CHIETI. Il calcio di una pistola che spunta dalla cinta dei pantaloni e la minaccia di utilizzare «il ferro» contro un gruppo di gay (e non solo) all'uscita di un pub. Si arricchisce di particolari ancora più inquietanti l'attacco omofobo messo in atto la notte tra il 3 e il 4 giugno, allo Scalo, da un nutrito gruppo di teppisti. Dopo il coro di insulti, minacce, lanci di frutta e bottiglie contro una ventina di giovani riuniti a Chieti per una festa, ieri la prima denuncia contro ignoti presentata in procura dalle associazioni Arcigay di Chieti e Jonathan Diritti in movimento assistite da sempre dall'avvocato di Teramom Andrea Cerrone.

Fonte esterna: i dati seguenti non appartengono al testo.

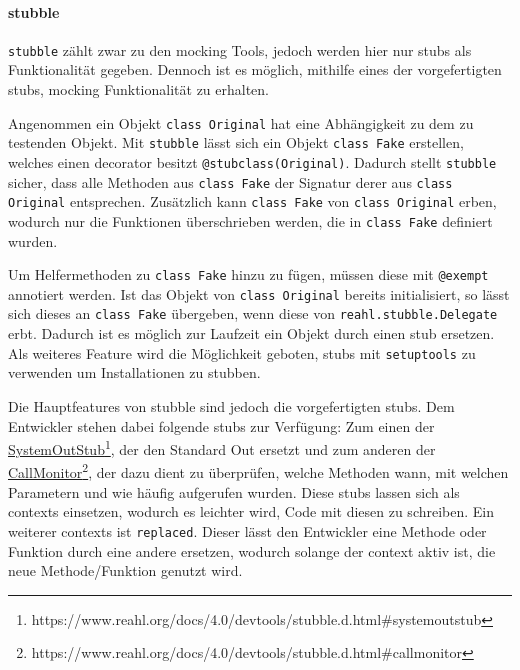 \paragraph{stubble}\label{python-tools:stubble}\mbox{}
\newline
\lstinline{stubble} zählt zwar zu den \gls{mock}ing Tools, jedoch werden hier
nur \Glspl{stub} als Funktionalität gegeben. Dennoch ist es möglich, mithilfe 
eines der vorgefertigten \Glspl{stub}, \gls{mock}ing Funktionalität zu erhalten.
\newline

Angenommen ein Objekt \lstinline{class Original} hat eine Abhängigkeit zu dem zu
testenden Objekt. Mit \lstinline{stubble} lässt sich ein Objekt
\lstinline{class Fake} erstellen, welches einen \gls{decorator} besitzt
\lstinline{@stubclass(Original)}. Dadurch stellt \lstinline{stubble} sicher,
dass alle Methoden aus \lstinline{class Fake} der Signatur derer aus
\lstinline{class Original} entsprechen. Zusätzlich kann \lstinline{class Fake}
von \lstinline{class Original} erben, wodurch nur die Funktionen überschrieben
werden, die in \lstinline{class Fake} definiert wurden.

Um Helfermethoden zu \lstinline{class Fake} hinzu zu fügen, müssen diese mit
\lstinline{@exempt} annotiert werden. Ist das Objekt von
\lstinline{class Original} bereits initialisiert, so lässt sich dieses an
\lstinline{class Fake} übergeben, wenn diese von 
\lstinline{reahl.stubble.Delegate} erbt. Dadurch ist es möglich zur Laufzeit
ein Objekt durch einen \Gls{stub} ersetzen. Als weiteres Feature wird die
Möglichkeit geboten, \Glspl{stub} mit \lstinline{setuptools} zu verwenden um
Installationen zu \gls{stub}ben.

Die Hauptfeatures von stubble sind jedoch die vorgefertigten \Glspl{stub}. Dem 
Entwickler stehen dabei folgende \Glspl{stub} zur Verfügung:
Zum einen der
\href{https://www.reahl.org/docs/4.0/devtools/stubble.d.html\#systemoutstub}{SystemOutStub}\footnote{https://www.reahl.org/docs/4.0/devtools/stubble.d.html\#systemoutstub},
der den Standard Out ersetzt und zum anderen der
\href{https://www.reahl.org/docs/4.0/devtools/stubble.d.html\#callmonitor}{CallMonitor}\footnote{https://www.reahl.org/docs/4.0/devtools/stubble.d.html\#callmonitor},
der dazu dient zu überprüfen, welche Methoden wann, mit welchen Parametern und
wie häufig aufgerufen wurden.
Diese \Glspl{stub} lassen sich als \Glspl{context} einsetzen, wodurch es
leichter wird, Code mit diesen zu schreiben. Ein weiterer \Glspl{context} ist
\lstinline{replaced}. Dieser lässt den Entwickler eine Methode oder Funktion
durch eine andere ersetzen, wodurch solange der \Gls{context} aktiv ist, die
neue Methode/Funktion genutzt wird.

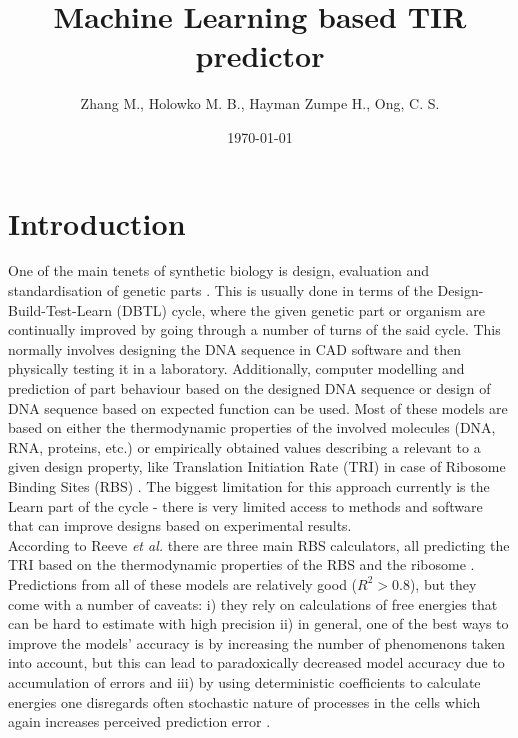 \documentclass{article}
\title{Machine Learning based TIR predictor}
\author{Zhang M., Holowko M. B., Hayman Zumpe H., Ong, C. S.}
\date{\today{}}
\begin{document}
\maketitle

\section{Introduction}

One of the main tenets of synthetic biology is design, evaluation and standardisation of genetic parts \cite{Brophy2014,Canton2008,Stanton2014}. This is usually done in terms of the Design-Build-Test-Learn (DBTL) cycle, where the given genetic part or organism are continually improved by going through a number of turns of the said cycle. This normally involves designing the DNA sequence in CAD software and then physically testing it in a laboratory. Additionally, computer modelling and prediction of part behaviour based on the designed DNA sequence or design of DNA sequence based on expected function can be used\cite{Yeoh2019,Nielsen2016}. Most of these models are based on either the thermodynamic properties of the involved molecules (DNA, RNA, proteins, etc.) or empirically obtained values describing a relevant to a given design property, like Translation Initiation Rate (TRI) in case of Ribosome Binding Sites (RBS) \cite{Xia1998,Chen2013,Reeve2014}. The biggest limitation for this approach currently is the Learn part of the cycle - there is very limited access to methods and software that can improve designs based on experimental results.\\
According to Reeve \emph{et al.} there are three main RBS calculators, all predicting the TRI based on the thermodynamic properties of the RBS and the ribosome \cite{Seo2013,Na2010,Salis2009}. Predictions from all of these models are relatively good ($R^2 >0.8$), but they come with a number of caveats: i) they rely on calculations of free energies that can be hard to estimate with high precision ii) in general, one of the best ways to improve the models' accuracy is by increasing the number of phenomenons taken into account, but this can lead to paradoxically decreased model accuracy due to accumulation of errors \cite{EspahBorujeni2016} and iii) by using deterministic coefficients to calculate energies one disregards often stochastic nature of processes in the cells which again increases perceived prediction error \cite{Goss1998}. \\
\end{document}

«Per adesso è stata presentata una denuncia, ma ne arriveranno altre» rivela Cerrone che aggiunge nuovi particolari sull'aggressione attribuita, ma ancora tutta da accertare, a una banda di ultrà del Chieti con tanto di bandiere neroverdi al seguito. «Un fatto grave» sostiene l'avvocato «che denota un forte disagio sociale. Malessere che non deve essere sottovalutato. Testimoni oculari avrebbero visto un giovane con felpa marchiata con simboli nazisti riferibili alle SS, travisato in volto, mostrare il calcio di una pistola. Arma infilata nella cinta dei pantaloni» aggiunge «posto che la pistola potesse essere un'arma giocattolo ciò che va censurato senza attenuanti è il grave gesto intimidatorio nei confronti di persone che stavano insieme pacificamente per strada dopo aver partecipato a una normalissima festa».

Poi l'appello rivolto alle forze dell'ordine affinché venga fatta chiarezza sull'episodio e soprattutto vengano individuati gli aggressori. «La polizia» esorta il legale «esamini subito le riprese effettuate dalle telecamere esterne della stazione ferroviaria per individuare chi ha scatenato il grave atto di intolleranza di genere». Poi puntualizza: «Le bandiere neroverdi c'erano, ma se si trattasse di tifosi esagitati non è certo». Cosa certa è che il campanello del disagio sociale squilla all'impazzata e che bisogna fare qualcosa per contrastarlo. A testimonianza del fenomeno anche le aggressioni a ripetizione, sempre allo Scalo, messe a segno da ultrà teatini a danno di tifosi del Pescara.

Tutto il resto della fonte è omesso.